The grain oil and seasoning supplier has received complaints from supermarkets which trade with the company and requests for refunds because they have been unable to compete with the CGB leaders or similar platforms, a company spokesperson said. Dealers that violate these rules will be revoked, the notice to distributors said.

Other food suppliers, like snacks wholesaler Weilong Trade Co. Ltd. and vinegar-maker Shanxi Zilin Vinegar Industry Co. Ltd., have issued similar orders, copies of which have gone viral online.

A spokesperson for Huahai Shunda told Caixin its strategy was not to restrict all supplies to community group buyers, but to maintain the current price system and protect individual retailers.

“We’d rather not partner up with CGB than have to lower our prices to join a ‘price war’,” the company said. It was worried that opting out of the CGB trend would mean losing out to competitors who would clinch more orders by offering better prices.

The move by suppliers to shackle their wholesalers comes as individual brick-and-mortar retailers like supermarkets are increasingly losing their market edge to CGB platforms, which sell at much lower prices. This also puts pressure on producers to offer competitive prices to stay in the market.

The CGB buying deals are often coordinated by community leaders who collect neighbors’ shopping orders through group chats or mini-programs on WeChat and the practice has gained strong momentum this year.

Tech conglomerates like Alibaba which operates grocery unit Freshippo, Meituan which runs Meituan Youxuan – roughly translated as first choice – and Tencent-backed startup Xingsheng Youxuan, have all dived headfirst into the sector to tap the growing demand for door- to-door grocery deliveries for people quarantined at home during the pandemic.

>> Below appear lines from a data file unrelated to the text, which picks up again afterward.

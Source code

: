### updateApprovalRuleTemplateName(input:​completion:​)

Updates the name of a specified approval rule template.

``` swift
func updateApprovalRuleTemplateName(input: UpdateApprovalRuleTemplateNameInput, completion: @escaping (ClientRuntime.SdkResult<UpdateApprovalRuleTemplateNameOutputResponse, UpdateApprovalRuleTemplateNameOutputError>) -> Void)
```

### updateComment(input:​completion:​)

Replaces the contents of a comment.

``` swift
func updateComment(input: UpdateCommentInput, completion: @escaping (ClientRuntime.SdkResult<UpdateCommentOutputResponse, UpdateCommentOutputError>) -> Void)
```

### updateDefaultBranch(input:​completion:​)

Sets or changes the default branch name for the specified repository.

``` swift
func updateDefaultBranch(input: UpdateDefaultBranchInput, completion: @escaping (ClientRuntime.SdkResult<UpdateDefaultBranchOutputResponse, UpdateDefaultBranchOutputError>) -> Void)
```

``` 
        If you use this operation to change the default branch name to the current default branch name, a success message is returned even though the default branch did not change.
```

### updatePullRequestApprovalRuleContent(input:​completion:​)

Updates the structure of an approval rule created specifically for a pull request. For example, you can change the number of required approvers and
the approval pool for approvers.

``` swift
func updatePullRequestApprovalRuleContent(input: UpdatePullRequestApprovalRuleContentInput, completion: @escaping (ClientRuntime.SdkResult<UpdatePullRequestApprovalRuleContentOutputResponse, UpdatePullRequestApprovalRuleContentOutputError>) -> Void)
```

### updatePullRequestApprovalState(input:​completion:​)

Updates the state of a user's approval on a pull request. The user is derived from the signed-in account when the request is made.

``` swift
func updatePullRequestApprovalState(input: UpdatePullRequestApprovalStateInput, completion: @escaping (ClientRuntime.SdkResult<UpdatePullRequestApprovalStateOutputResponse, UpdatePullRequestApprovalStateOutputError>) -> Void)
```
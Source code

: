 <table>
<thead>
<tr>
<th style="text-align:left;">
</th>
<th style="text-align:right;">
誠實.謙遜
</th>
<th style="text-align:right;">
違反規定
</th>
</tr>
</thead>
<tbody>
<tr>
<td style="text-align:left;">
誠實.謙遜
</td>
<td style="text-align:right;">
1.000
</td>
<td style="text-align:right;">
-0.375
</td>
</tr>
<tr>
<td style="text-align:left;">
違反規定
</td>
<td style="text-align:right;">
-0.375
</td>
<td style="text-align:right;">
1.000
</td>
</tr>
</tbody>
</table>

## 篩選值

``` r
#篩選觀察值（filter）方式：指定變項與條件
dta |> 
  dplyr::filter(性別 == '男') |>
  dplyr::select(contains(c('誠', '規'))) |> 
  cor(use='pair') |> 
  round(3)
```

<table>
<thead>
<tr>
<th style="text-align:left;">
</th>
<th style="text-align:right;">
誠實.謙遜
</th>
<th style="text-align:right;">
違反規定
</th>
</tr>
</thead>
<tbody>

The group e-commerce platform Pinduoduo has doubled down on grocery CGB by launching Duo Duo Maicai in August. The Uber-like ride-hailing giant Didi Technology Co. Ltd. did a trial launch of its grocery buying app, Chengxin Youxuan, in May in Chengdu, and has made it available in 14 provinces.

The grocery retail market, which remains a holy grail of e-commerce giants which have struggled to nail the business model, is estimated to grow 8% at best from 5.2 trillion yuan ($794.4 billion) last year to over 6.7 trillion yuan in the next two years, according to the McKinsey China Consumer Report for 2021.

The online segment is expected to reach 1.2 trillion yuan by 2022, accounting for 18% of the whole grocery retail market, and widening from 10% growth last year, the report said.